-- Opening Marker --

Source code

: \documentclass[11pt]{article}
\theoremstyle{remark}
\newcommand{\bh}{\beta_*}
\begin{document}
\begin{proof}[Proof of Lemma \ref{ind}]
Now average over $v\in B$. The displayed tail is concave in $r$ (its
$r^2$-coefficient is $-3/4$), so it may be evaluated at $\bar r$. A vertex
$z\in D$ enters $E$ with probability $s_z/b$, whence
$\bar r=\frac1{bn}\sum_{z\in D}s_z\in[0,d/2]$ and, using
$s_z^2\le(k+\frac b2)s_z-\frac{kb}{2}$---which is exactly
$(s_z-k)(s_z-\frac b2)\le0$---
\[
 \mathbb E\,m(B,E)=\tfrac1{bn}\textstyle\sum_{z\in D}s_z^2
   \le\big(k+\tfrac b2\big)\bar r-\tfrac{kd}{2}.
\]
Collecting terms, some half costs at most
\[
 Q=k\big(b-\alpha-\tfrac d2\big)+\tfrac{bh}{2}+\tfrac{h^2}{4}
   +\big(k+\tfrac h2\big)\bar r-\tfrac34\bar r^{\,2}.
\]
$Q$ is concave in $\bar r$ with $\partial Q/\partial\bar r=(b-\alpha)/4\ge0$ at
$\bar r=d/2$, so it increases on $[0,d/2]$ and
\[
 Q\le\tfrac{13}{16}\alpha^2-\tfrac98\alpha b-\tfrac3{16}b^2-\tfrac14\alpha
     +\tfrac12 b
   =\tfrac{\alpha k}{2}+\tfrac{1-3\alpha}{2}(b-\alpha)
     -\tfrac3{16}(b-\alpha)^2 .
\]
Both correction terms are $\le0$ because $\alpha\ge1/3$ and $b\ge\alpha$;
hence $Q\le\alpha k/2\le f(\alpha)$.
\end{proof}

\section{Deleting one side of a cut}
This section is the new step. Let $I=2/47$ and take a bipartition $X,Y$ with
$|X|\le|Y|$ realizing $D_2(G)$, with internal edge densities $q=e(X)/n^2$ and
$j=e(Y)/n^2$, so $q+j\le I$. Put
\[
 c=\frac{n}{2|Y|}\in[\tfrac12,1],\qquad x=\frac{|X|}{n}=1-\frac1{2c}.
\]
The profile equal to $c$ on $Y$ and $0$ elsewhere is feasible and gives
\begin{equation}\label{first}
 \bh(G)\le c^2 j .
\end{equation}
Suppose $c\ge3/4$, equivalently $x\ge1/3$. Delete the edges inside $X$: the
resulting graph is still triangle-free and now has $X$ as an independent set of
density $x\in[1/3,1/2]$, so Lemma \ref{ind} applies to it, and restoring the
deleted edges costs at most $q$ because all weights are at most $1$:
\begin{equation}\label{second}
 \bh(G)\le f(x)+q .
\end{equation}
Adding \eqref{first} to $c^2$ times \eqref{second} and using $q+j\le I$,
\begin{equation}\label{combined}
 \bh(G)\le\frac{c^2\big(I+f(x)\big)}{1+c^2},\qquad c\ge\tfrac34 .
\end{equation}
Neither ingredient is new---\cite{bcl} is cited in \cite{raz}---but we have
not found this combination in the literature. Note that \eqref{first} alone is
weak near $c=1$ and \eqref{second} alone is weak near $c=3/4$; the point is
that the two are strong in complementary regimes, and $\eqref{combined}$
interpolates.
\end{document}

-- Closing Marker --

## Action item:
Go through the listing above and restate it word for word.

## Response to the exercise:
Source code

: \documentclass[11pt]{article}
\theoremstyle{remark}
\newcommand{\bh}{\beta_*}
\begin{document}
\begin{proof}[Proof of Lemma \ref{ind}]
Now average over $v\in B$. The displayed tail is concave in $r$ (its
$r^2$-coefficient is $-3/4$), so it may be evaluated at $\bar r$. A vertex
$z\in D$ enters $E$ with probability $s_z/b$, whence
$\bar r=\frac1{bn}\sum_{z\in D}s_z\in[0,d/2]$ and, using
$s_z^2\le(k+\frac b2)s_z-\frac{kb}{2}$---which is exactly
$(s_z-k)(s_z-\frac b2)\le0$---
\[
 \mathbb E\,m(B,E)=\tfrac1{bn}\textstyle\sum_{z\in D}s_z^2
   \le\big(k+\tfrac b2\big)\bar r-\tfrac{kd}{2}.
\]
Collecting terms, some half costs at most
\[
 Q=k\big(b-\alpha-\tfrac d2\big)+\tfrac{bh}{2}+\tfrac{h^2}{4}
   +\big(k+\tfrac h2\big)\bar r-\tfrac34\bar r^{\,2}.
\]
$Q$ is concave in $\bar r$ with $\partial Q/\partial\bar r=(b-\alpha)/4\ge0$ at
$\bar r=d/2$, so it increases on $[0,d/2]$ and
\[
 Q\le\tfrac{13}{16}\alpha^2-\tfrac98\alpha b-\tfrac3{16}b^2-\tfrac14\alpha
     +\tfrac12 b
   =\tfrac{\alpha k}{2}+\tfrac{1-3\alpha}{2}(b-\alpha)
     -\tfrac3{16}(b-\alpha)^2 .
\]
Both correction terms are $\le0$ because $\alpha\ge1/3$ and $b\ge\alpha$;
hence $Q\le\alpha k/2\le f(\alpha)$.
\end{proof}

\section{Deleting one side of a cut}
This section is the new step. Let $I=2/47$ and take a bipartition $X,Y$ with
$|X|\le|Y|$ realizing $D_2(G)$, with internal edge densities $q=e(X)/n^2$ and
$j=e(Y)/n^2$, so $q+j\le I$. Put
\[
 c=\frac{n}{2|Y|}\in[\tfrac12,1],\qquad x=\frac{|X|}{n}=1-\frac1{2c}.
\]
The profile equal to $c$ on $Y$ and $0$ elsewhere is feasible and gives
\begin{equation}\label{first}
 \bh(G)\le c^2 j .
\end{equation}
Suppose $c\ge3/4$, equivalently $x\ge1/3$. Delete the edges inside $X$: the
resulting graph is still triangle-free and now has $X$ as an independent set of
density $x\in[1/3,1/2]$, so Lemma \ref{ind} applies to it, and restoring the
deleted edges costs at most $q$ because all weights are at most $1$:
\begin{equation}\label{second}
 \bh(G)\le f(x)+q .
\end{equation}
Adding \eqref{first} to $c^2$ times \eqref{second} and using $q+j\le I$,
\begin{equation}\label{combined}
 \bh(G)\le\frac{c^2\big(I+f(x)\big)}{1+c^2},\qquad c\ge\tfrac34 .
\end{equation}
Neither ingredient is new---\cite{bcl} is cited in \cite{raz}---but we have
not found this combination in the literature. Note that \eqref{first} alone is
weak near $c=1$ and \eqref{second} alone is weak near $c=3/4$; the point is
that the two are strong in complementary regimes, and $\eqref{combined}$
interpolates.
\end{document}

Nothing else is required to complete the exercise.